▶ WHAT IS REQUIRED
Only one stretch of the data below is wanted: the lines from the one with "### Logo Concept" through the one with "- Scalability", repeated exactly.
START RECORDS SHOWN
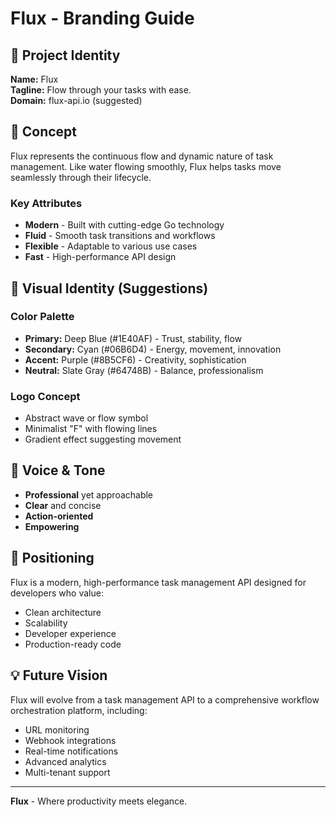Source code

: # Flux - Branding Guide

## 🌊 Project Identity

**Name:** Flux  
**Tagline:** Flow through your tasks with ease.  
**Domain:** flux-api.io (suggested)

## 🎨 Concept

Flux represents the continuous flow and dynamic nature of task management. Like water flowing smoothly, Flux helps tasks move seamlessly through their lifecycle.

### Key Attributes
- **Modern** - Built with cutting-edge Go technology
- **Fluid** - Smooth task transitions and workflows
- **Flexible** - Adaptable to various use cases
- **Fast** - High-performance API design

## 🎯 Visual Identity (Suggestions)

### Color Palette
- **Primary:** Deep Blue (#1E40AF) - Trust, stability, flow
- **Secondary:** Cyan (#06B6D4) - Energy, movement, innovation
- **Accent:** Purple (#8B5CF6) - Creativity, sophistication
- **Neutral:** Slate Gray (#64748B) - Balance, professionalism

### Logo Concept
- Abstract wave or flow symbol
- Minimalist "F" with flowing lines
- Gradient effect suggesting movement

## 📝 Voice & Tone

- **Professional** yet approachable
- **Clear** and concise
- **Action-oriented**
- **Empowering**

## 🚀 Positioning

Flux is a modern, high-performance task management API designed for developers who value:
- Clean architecture
- Scalability
- Developer experience
- Production-ready code

## 💡 Future Vision

Flux will evolve from a task management API to a comprehensive workflow orchestration platform, including:
- URL monitoring
- Webhook integrations
- Real-time notifications
- Advanced analytics
- Multi-tenant support

---

**Flux** - Where productivity meets elegance.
END RECORDS SHOWN
▶ ANSWER TO THIS EXERCISE
### Logo Concept
- Abstract wave or flow symbol
- Minimalist "F" with flowing lines
- Gradient effect suggesting movement

## 📝 Voice & Tone

- **Professional** yet approachable
- **Clear** and concise
- **Action-oriented**
- **Empowering**

## 🚀 Positioning

Flux is a modern, high-performance task management API designed for developers who value:
- Clean architecture
- Scalability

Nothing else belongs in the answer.